G-Banding and karyotyping. The methods used to investigate the tumors cytogenetically were described elsewhere (21). Briefly, a part of resected tumor was minced with scalpels into 1-2 mm fragments and then enzymatically disaggregated with collagenase II (Worthington, Freehold, NJ, USA). The resulting cells were cultured, harvested, and processed for cytogenetic examination using standard techniques (22). A G-banding pattern of chromosomes was obtained using Wright’s stain (Sigma-Aldrich, St Louis, MO, USA) (22). Metaphases were analyzed and karyograms prepared using the CytoVision computer-assisted karyotyping system (Leica Biosystems, Newcastle upon Tyne, UK). The karyotypes were described according to the International System for Human Cytogenomic Nomenclature (23).

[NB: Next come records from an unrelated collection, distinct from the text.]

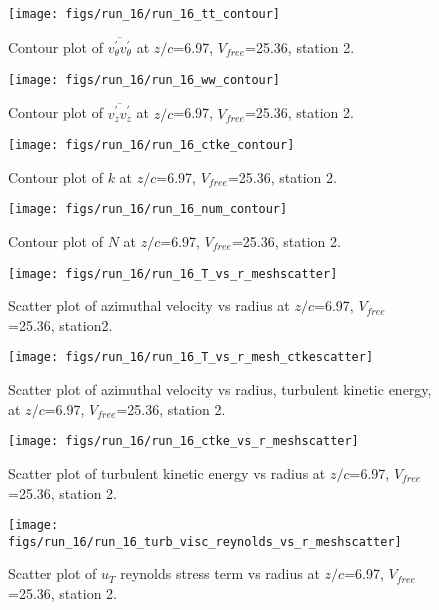 \begin{figure}[H]
\centering
\texttt{[image: figs/run\_16/run\_16\_tt\_contour]}
\caption{Contour plot of $\overline{v_{\theta}^{\prime} v_{\theta}^{\prime}}$ at $z/c$=6.97, $V_{free}$=25.36, station 2.}
\end{figure}


\begin{figure}[H]
\centering
\texttt{[image: figs/run\_16/run\_16\_ww\_contour]}
\caption{Contour plot of $\overline{v_{z}^{\prime} v_{z}^{\prime}}$ at $z/c$=6.97, $V_{free}$=25.36, station 2.}
\end{figure}


\begin{figure}[H]
\centering
\texttt{[image: figs/run\_16/run\_16\_ctke\_contour]}
\caption{Contour plot of $k$ at $z/c$=6.97, $V_{free}$=25.36, station 2.}
\end{figure}


\begin{figure}[H]
\centering
\texttt{[image: figs/run\_16/run\_16\_num\_contour]}
\caption{Contour plot of $N$ at $z/c$=6.97, $V_{free}$=25.36, station 2.}
\end{figure}


\begin{figure}[H]
\centering
\texttt{[image: figs/run\_16/run\_16\_T\_vs\_r\_meshscatter]}
\caption{Scatter plot of azimuthal velocity vs radius at $z/c$=6.97, $V_{free}$=25.36, station2.}
\end{figure}


\begin{figure}[H]
\centering
\texttt{[image: figs/run\_16/run\_16\_T\_vs\_r\_mesh\_ctkescatter]}
\caption{Scatter plot of azimuthal velocity vs radius, turbulent kinetic energy, at $z/c$=6.97, $V_{free}$=25.36, station 2.}
\end{figure}


\begin{figure}[H]
\centering
\texttt{[image: figs/run\_16/run\_16\_ctke\_vs\_r\_meshscatter]}
\caption{Scatter plot of turbulent kinetic energy vs radius at $z/c$=6.97, $V_{free}$=25.36, station 2.}
\end{figure}


\begin{figure}[H]
\centering
\texttt{[image: figs/run\_16/run\_16\_turb\_visc\_reynolds\_vs\_r\_meshscatter]}
\caption{Scatter plot of $
u_T$ reynolds stress term vs radius at $z/c$=6.97, $V_{free}$=25.36, station 2.}
\end{figure}


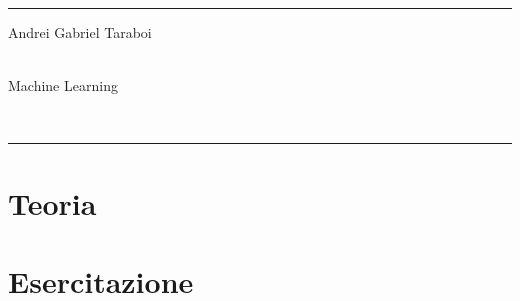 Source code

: \documentclass[a4paper]{article}
\begin{document}

\fancyhead[C]{}
\hrule \medskip %
\begin{minipage}{0.295\textwidth} 
\raggedright
\footnotesize
Andrei Gabriel Taraboi \hfill\\   
\hfill\\
\end{minipage}
\begin{minipage}{0.4\textwidth} 
\centering 
\large 
Machine Learning\\ 
\normalsize 
\end{minipage}
\begin{minipage}{0.295\textwidth} 
\raggedleft
\hfill\\
\end{minipage}
\medskip\hrule 
\bigskip

\tableofcontents

\newpage
\part{Teoria}










\setcounter{section}{0}
\newpage
\part{Esercitazione}





\end{document}
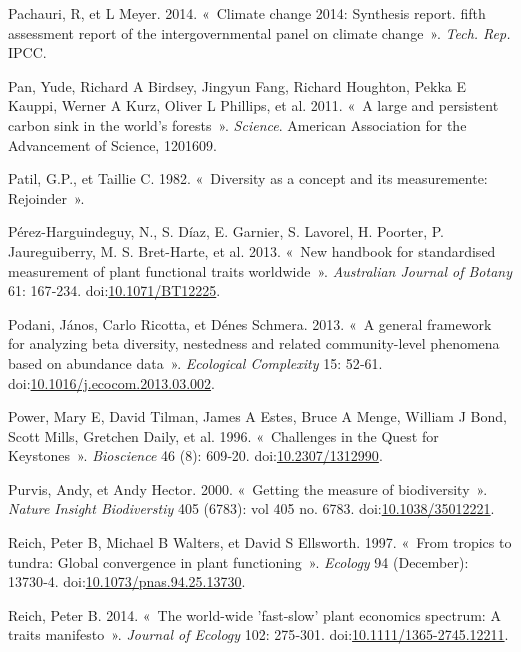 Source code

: \documentclass[11pt,french,A4paper,extrafontsizes,onecolumn,openright]{memoir}
\begin{document}
\hypertarget{ref-Pachauri2014}{}
Pachauri, R, et L Meyer. 2014. «~Climate change 2014: Synthesis report.
fifth assessment report of the intergovernmental panel on climate
change~». \emph{Tech. Rep.} IPCC.

\hypertarget{ref-Pan2011}{}
Pan, Yude, Richard A Birdsey, Jingyun Fang, Richard Houghton, Pekka E
Kauppi, Werner A Kurz, Oliver L Phillips, et al. 2011. «~A large and
persistent carbon sink in the world's forests~». \emph{Science}.
American Association for the Advancement of Science, 1201609.

\hypertarget{ref-Patil1982}{}
Patil, G.P., et Taillie C. 1982. «~Diversity as a concept and its
measuremente: Rejoinder~».

\hypertarget{ref-Perez-Harguindeguy2013}{}
Pérez-Harguindeguy, N., S. Díaz, E. Garnier, S. Lavorel, H. Poorter, P.
Jaureguiberry, M. S. Bret-Harte, et al. 2013. «~New handbook for
standardised measurement of plant functional traits worldwide~».
\emph{Australian Journal of Botany} 61: 167‑234.
doi:\href{https://doi.org/10.1071/BT12225}{10.1071/BT12225}.

\hypertarget{ref-Podani2013}{}
Podani, János, Carlo Ricotta, et Dénes Schmera. 2013. «~A general
framework for analyzing beta diversity, nestedness and related
community-level phenomena based on abundance data~». \emph{Ecological
Complexity} 15: 52‑61.
doi:\href{https://doi.org/10.1016/j.ecocom.2013.03.002}{10.1016/j.ecocom.2013.03.002}.

\hypertarget{ref-Power1996}{}
Power, Mary E, David Tilman, James A Estes, Bruce A Menge, William J
Bond, Scott Mills, Gretchen Daily, et al. 1996. «~Challenges in the
Quest for Keystones~». \emph{Bioscience} 46 (8): 609‑20.
doi:\href{https://doi.org/10.2307/1312990}{10.2307/1312990}.

\hypertarget{ref-Purvis2000}{}
Purvis, Andy, et Andy Hector. 2000. «~Getting the measure of
biodiversity~». \emph{Nature Insight Biodiverstiy} 405 (6783): vol 405
no. 6783. doi:\href{https://doi.org/10.1038/35012221}{10.1038/35012221}.

\hypertarget{ref-Reich1997}{}
Reich, Peter B, Michael B Walters, et David S Ellsworth. 1997. «~From
tropics to tundra: Global convergence in plant functioning~».
\emph{Ecology} 94 (December): 13730‑4.
doi:\href{https://doi.org/10.1073/pnas.94.25.13730}{10.1073/pnas.94.25.13730}.

\hypertarget{ref-Reich2014}{}
Reich, Peter B. 2014. «~The world-wide 'fast-slow' plant economics
spectrum: A traits manifesto~». \emph{Journal of Ecology} 102: 275‑301.
doi:\href{https://doi.org/10.1111/1365-2745.12211}{10.1111/1365-2745.12211}.
\end{document}
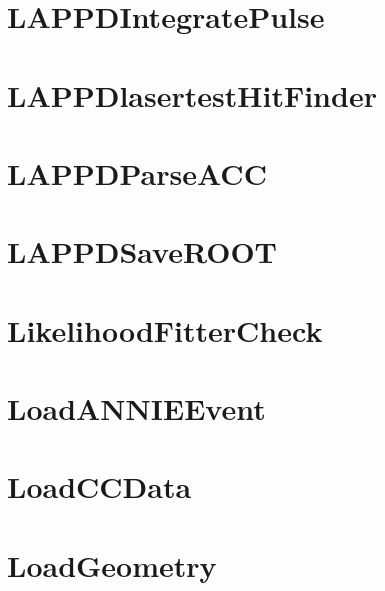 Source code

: \documentclass[twoside]{book}
\begin{document}
\chapter{L\-A\-P\-P\-D\-Integrate\-Pulse}
\label{md_UserTools_LAPPDIntegratePulse_README}
\hypertarget{md_UserTools_LAPPDIntegratePulse_README}{}

\chapter{L\-A\-P\-P\-Dlasertest\-Hit\-Finder}
\label{md_UserTools_LAPPDlasertestHitFinder_README}
\hypertarget{md_UserTools_LAPPDlasertestHitFinder_README}{}

\chapter{L\-A\-P\-P\-D\-Parse\-A\-C\-C}
\label{md_UserTools_LAPPDParseACC_README}
\hypertarget{md_UserTools_LAPPDParseACC_README}{}

\chapter{L\-A\-P\-P\-D\-Save\-R\-O\-O\-T}
\label{md_UserTools_LAPPDSaveROOT_README}
\hypertarget{md_UserTools_LAPPDSaveROOT_README}{}

\chapter{Likelihood\-Fitter\-Check}
\label{md_UserTools_LikelihoodFitterCheck_README}
\hypertarget{md_UserTools_LikelihoodFitterCheck_README}{}

\chapter{Load\-A\-N\-N\-I\-E\-Event}
\label{md_UserTools_LoadANNIEEvent_README}
\hypertarget{md_UserTools_LoadANNIEEvent_README}{}

\chapter{Load\-C\-C\-Data}
\label{md_UserTools_LoadCCData_README}
\hypertarget{md_UserTools_LoadCCData_README}{}

\chapter{Load\-Geometry}
\label{md_UserTools_LoadGeometry_README}
\hypertarget{md_UserTools_LoadGeometry_README}{}

\end{document}
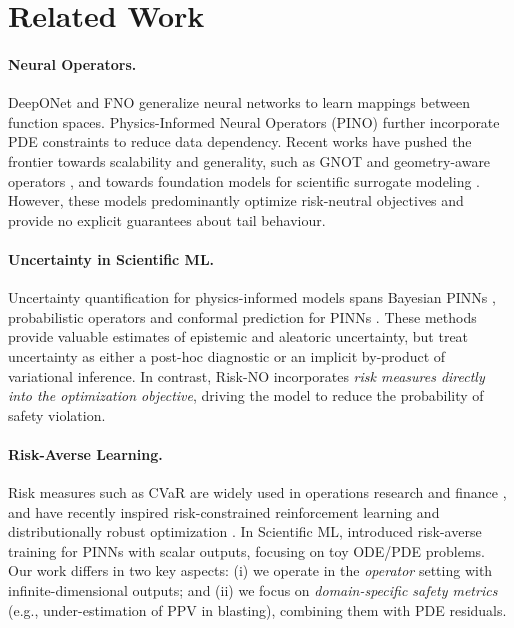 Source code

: \documentclass{article}
\theoremstyle{plain}
\theoremstyle{definition}
\theoremstyle{remark}
\begin{document}
\section{Related Work}
\label{sec:related}

\paragraph{Neural Operators.}
DeepONet \citep{lu2021learning} and FNO \citep{li2021fourier} generalize neural networks to learn mappings between function spaces. Physics-Informed Neural Operators (PINO) \citep{li2021physics} further incorporate PDE constraints to reduce data dependency. Recent works have pushed the frontier towards scalability and generality, such as GNOT \citep{hao2024gnot} and geometry-aware operators \citep{li2025geometry}, and towards foundation models for scientific surrogate modeling \citep{mccabe2024multiple,subramanian2025foundation}. However, these models predominantly optimize risk-neutral objectives and provide no explicit guarantees about tail behaviour.

\paragraph{Uncertainty in Scientific ML.}
Uncertainty quantification for physics-informed models spans Bayesian PINNs \citep{zhang2019quantifying,yang2021b}, probabilistic operators \citep{hoel2024probabilistic} and conformal prediction for PINNs \citep{teng2024conformal}. These methods provide valuable estimates of epistemic and aleatoric uncertainty, but treat uncertainty as either a post-hoc diagnostic or an implicit by-product of variational inference. In contrast, Risk-NO incorporates \emph{risk measures directly into the optimization objective}, driving the model to reduce the probability of safety violation.

\paragraph{Risk-Averse Learning.}
Risk measures such as CVaR are widely used in operations research and finance \citep{artzner1999coherent,rockafellar2000optimization}, and have recently inspired risk-constrained reinforcement learning \citep{chow2015risk} and distributionally robust optimization \citep{duchi2021learning}. In Scientific ML, \citet{liu2024risk} introduced risk-averse training for PINNs with scalar outputs, focusing on toy ODE/PDE problems. Our work differs in two key aspects: (i) we operate in the \emph{operator} setting with infinite-dimensional outputs; and (ii) we focus on \emph{domain-specific safety metrics} (e.g., under-estimation of PPV in blasting), combining them with PDE residuals.
\end{document}
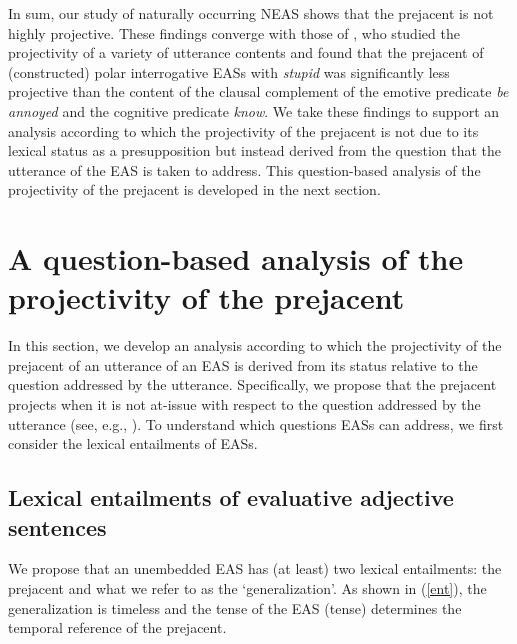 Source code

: \documentclass[11pt,fleqn]{article}
\newcommand{\6}{\mbox{$[\hspace*{-.6mm}[$}}
\newcommand{\9}{\mbox{$]\hspace*{-.6mm}]$}}
\begin{document}
In sum, our study of naturally occurring NEAS shows that the prejacent is not highly projective. These findings converge with those of \citet{tbd-variability}, who studied the projectivity of a variety of utterance contents and found that the prejacent of (constructed) polar interrogative EASs with {\em stupid} was significantly less projective than the content of the clausal complement of the emotive predicate {\em be annoyed} and the cognitive predicate {\em know}. We take these findings to support an analysis according to which the projectivity of the prejacent is not due to its lexical status as a presupposition but instead derived from the question that the utterance of the EAS is taken to address. This question-based analysis of the projectivity of the prejacent is developed in the next section.
 

\section{A question-based analysis of the projectivity of the prejacent}\label{s3}

In this section, we develop an analysis according to which the projectivity of the prejacent of an utterance of an EAS is derived from its status relative to the question addressed by the utterance. Specifically, we propose that the prejacent projects when it is not at-issue with respect to the question addressed by the utterance (see, e.g., \citealt{brst-salt10,brst-ar,best-question}). To understand which questions EASs can address, we first consider the lexical entailments of EASs.

\subsection{Lexical entailments of evaluative adjective sentences}\label{s31}

We propose that an unembedded EAS has (at least) two lexical entailments: the prejacent and what we refer to as the `generalization'. As shown in (\ref{ent}), the generalization is timeless and the tense of the EAS ({\sc tense}) determines the temporal reference of the prejacent.
\end{document}
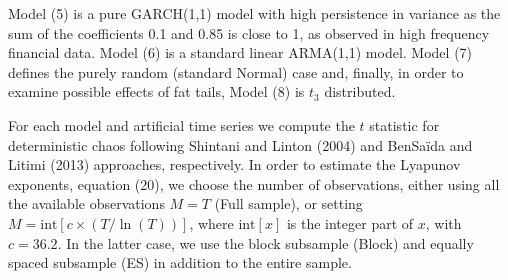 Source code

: \documentclass[12pt]{article}
\begin{document}
Model (5) is a pure GARCH(1,1) model with high persistence in variance as the sum of the coefficients 0.1 and 0.85 is close to 1, as observed in high frequency financial data.
Model (6) is a standard linear ARMA(1,1) model. Model (7) 
defines the purely random (standard Normal) case and, finally, in order to examine possible effects of fat tails, Model (8) is $t_3$ distributed.

For each model and artificial time series we compute the $t$ statistic for deterministic
chaos following Shintani and Linton (2004) and BenSa\"{i}da and Litimi (2013) approaches, respectively. In order to estimate the Lyapunov exponents, equation (20),
we choose the number of observations, either using all the available observations $M=T$ (Full sample), or setting $M=\text{int}[c\times(T/\ln(T))]$, where $\text{int}[x]$ is the integer part of $x$, with $c=36.2$. In the latter case, we use the block subsample (Block) and
equally spaced subsample (ES) in addition to the entire sample.
\end{document}
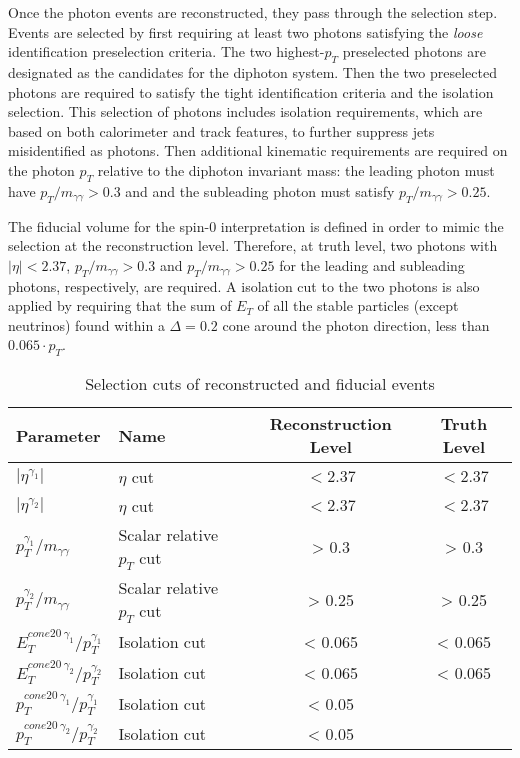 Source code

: \documentclass[a4paper, oneside, 11pt, openright]{book}
\begin{document}
 			Once the photon events are reconstructed, they pass through the selection step. Events are selected by first requiring at least two photons satisfying the \textit{loose} identification preselection criteria. The two highest-$p_T$ preselected photons are designated as the candidates for the diphoton system. Then the two preselected photons are required to satisfy the tight identification criteria and the isolation selection. This selection of photons includes isolation requirements, which are based on both calorimeter and track features, to further suppress jets misidentified as photons. Then additional kinematic requirements are required on the photon $p_T$ relative to the diphoton invariant mass: the leading photon must have $p_T/m_{\gamma\gamma} > 0.3$ and and the subleading photon must satisfy $p_T/m_{\gamma\gamma} > 0.25$.
 			
 			The fiducial volume for the spin-0 interpretation is defined in order to mimic the selection at the reconstruction level. Therefore, at truth level, two photons with $|\eta|<2.37$, $p_T/m_{\gamma\gamma} > 0.3$ and $p_T/m_{\gamma\gamma} > 0.25$ for the leading and subleading photons, respectively, are required. A isolation cut to the two photons is also applied by requiring that the sum of $E_T$ of all the stable particles (except neutrinos) found within a $\Delta = 0.2$ cone around the photon direction, less than $0.065\cdot p_T$. 
 			
 			
 			\begin{table}[tbp]
 				\centering
					\begin{tabular}{llcc}
						\toprule[1.5pt]
						Parameter									& Name						& Reconstruction Level	& Truth Level		\\
						\midrule
						$|\eta^{\gamma_1}|$							& $\eta$ cut				& $<2.37$ 				& $<2.37$			\\
						$|\eta^{\gamma_2}|$							& $\eta$ cut				& $<2.37$ 				& $<2.37$			\\
						$p_T^{\gamma_1}/m_{\gamma\gamma}$			& Scalar relative $p_T$ cut & > 0.3					& > 0.3    			\\
						$p_T^{\gamma_2}/m_{\gamma\gamma}$			& Scalar relative $p_T$ cut & > 0.25				& > 0.25			\\
						$E_{T}^{cone20\ \gamma_1}/p_T^{\gamma_1}$ 	& Isolation cut 			& < 0.065				& < 0.065 			\\
						$E_{T}^{cone20\ \gamma_2}/p_T^{\gamma_2}$ 	& Isolation cut 			& < 0.065				& < 0.065			\\
						$p_{T}^{cone20\ \gamma_1}/p_T^{\gamma_1}$ 	& Isolation cut 			& < 0.05				& 		 			\\
						$p_{T}^{cone20\ \gamma_2}/p_T^{\gamma_2}$ 	& Isolation cut 			& < 0.05				& 					\\
						\bottomrule[1.5pt]
					\end{tabular}
 				\caption{Selection cuts of reconstructed and fiducial events }
 			\end{table}
 		
\end{document}
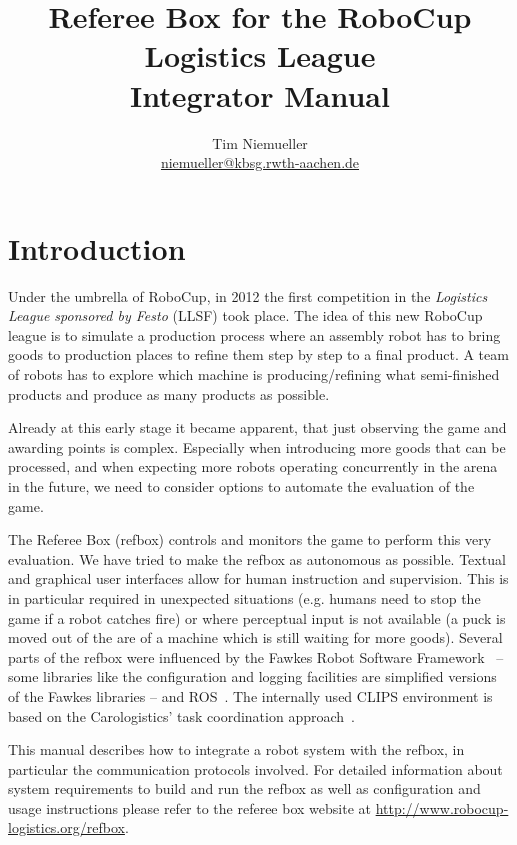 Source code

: \documentclass[a4paper]{article}
\begin{document}
\title{\textbf{Referee Box for the RoboCup Logistics League}\\%
  \Large Integrator Manual}
\author{Tim Niemueller\\\href{mailto:niemueller@cs.rwth-aachen.de}{niemueller@kbsg.rwth-aachen.de}}
\maketitle

\section{Introduction}
\label{sec:intro}
Under the umbrella of RoboCup, in 2012 the first competition in the
\textit{Logistics League sponsored by Festo} (LLSF) took place. The
idea of this new RoboCup league is to simulate a production process
where an assembly robot has to bring goods to production places to
refine them step by step to a final product. A team of robots has to
explore which machine is producing/refining what semi-finished
products and produce as many products as possible.

Already at this early stage it became apparent, that just observing
the game and awarding points is complex. Especially when introducing
more goods that can be processed, and when expecting more robots
operating concurrently in the arena in the future, we need to consider
options to automate the evaluation of the game.

The Referee Box (refbox) controls and monitors the game to perform
this very evaluation. We have tried to make the refbox as autonomous
as possible. Textual and graphical user interfaces allow for human
instruction and supervision. This is in particular required in
unexpected situations (e.g. humans need to stop the game if a robot
catches fire) or where perceptual input is not available (a puck is
moved out of the are of a machine which is still waiting for more
goods). Several parts of the refbox were influenced by the Fawkes
Robot Software Framework~\cite{Fawkes} -- some libraries like the
configuration and logging facilities are simplified versions of the
Fawkes libraries -- and ROS~\cite{ROS}. The internally used CLIPS
environment is based on the Carologistics' task coordination
approach~\cite{CLIPS-Agent}.

This manual describes how to integrate a robot system with the refbox,
in particular the communication protocols involved. For detailed
information about system requirements to build and run the refbox as
well as configuration and usage instructions please refer to the
referee box website at \url{http://www.robocup-logistics.org/refbox}.
\end{document}
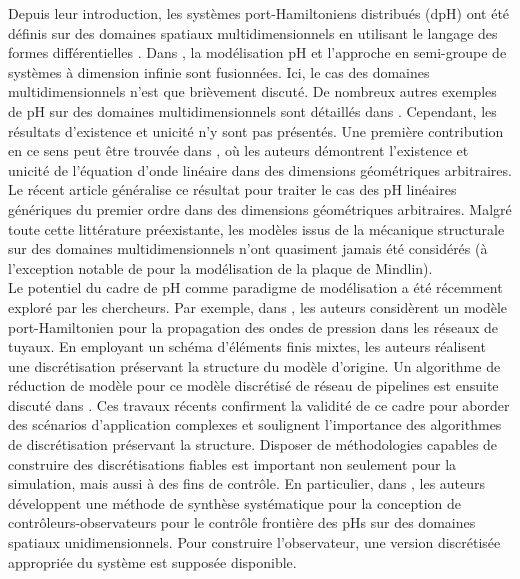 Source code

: Depuis leur introduction, les systèmes port-Hamiltoniens distribués (dpH) ont été définis sur des domaines spatiaux multidimensionnels en utilisant le langage des formes différentielles \cite{vanderschaft2002}. Dans \cite{villegas2007}, la modélisation pH et l'approche en semi-groupe de systèmes à dimension infinie sont fusionnées. Ici, le cas des domaines multidimensionnels n'est que brièvement discuté. De nombreux autres exemples de pH sur des domaines multidimensionnels sont détaillés dans \cite[Chapitre 4]{duindam2009}. Cependant, les résultats d'existence et unicité n'y sont pas présentés. Une première contribution en ce sens peut être trouvée dans \cite{zwart2015wave}, où les auteurs démontrent l'existence et unicité de l'équation d'onde linéaire dans des dimensions géométriques arbitraires. Le récent article \cite{skrepek2019wellposedness} généralise ce résultat pour traiter le cas des pH linéaires génériques du premier ordre dans des dimensions géométriques arbitraires. Malgré toute cette littérature préexistante, les modèles issus de la mécanique structurale sur des domaines multidimensionnels n'ont quasiment jamais été considérés (à l'exception notable de \cite{macchelli2005mindlin} pour la modélisation de la plaque de Mindlin). \\

Le potentiel du cadre de pH comme paradigme de modélisation a été récemment exploré par les chercheurs. Par exemple, dans \cite{egger2018damped}, les auteurs considèrent un modèle port-Hamiltonien pour la propagation des ondes de pression dans les réseaux de tuyaux. En employant un schéma d'éléments finis mixtes, les auteurs réalisent une discrétisation préservant la structure du modèle d'origine. Un algorithme de réduction de modèle pour ce modèle discrétisé de réseau de pipelines est ensuite discuté dans \cite{egger2018}. Ces travaux récents confirment la validité de ce cadre pour aborder des scénarios d'application complexes et soulignent l'importance des algorithmes de discrétisation préservant la structure. Disposer de méthodologies capables de construire des discrétisations fiables est important non seulement pour la simulation, mais aussi à des fins de contrôle. En particulier, dans \cite{toledo2020}, les auteurs développent une méthode de synthèse systématique pour la conception de contrôleurs-observateurs pour le contrôle frontière des pHs sur des domaines spatiaux unidimensionnels. Pour construire l'observateur, une version discrétisée appropriée du système est supposée disponible. \\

Sanger sequencing for detection of pathogenic variation in exon 2 of the H3-3A gene. Genomic DNA from tumor samples was extracted using a Maxwell RSC Instrument and a Maxwell RSC Tissue DNA Kit (Promega, Madison, WI, USA) and subsequently quantified with Quantus Fluorometer and the QuantiFluor ONE dsDNA System (Promega). Extracted DNA (100-150 ng) was used as polymerase chain reaction (PCR) template for detection of possible pathogenic variation in exon 2 of the H3-3A gene (NCBI reference sequence: NM_002107.4). The primers M13For-H3F3A-Ex2-F2 and M13Rev-H3F3A-Ex2-R2 (Table II), together with the BigDye Direct Cycle Sequencing Kit, were used to perform both PCR and cycle (Sanger) sequencing according to the company’s recommendations (ThermoFisher Scientific, Waltham, MA, USA). The sequences obtained by Sanger sequencing were compared with the NCBI reference sequence NM_002107.4.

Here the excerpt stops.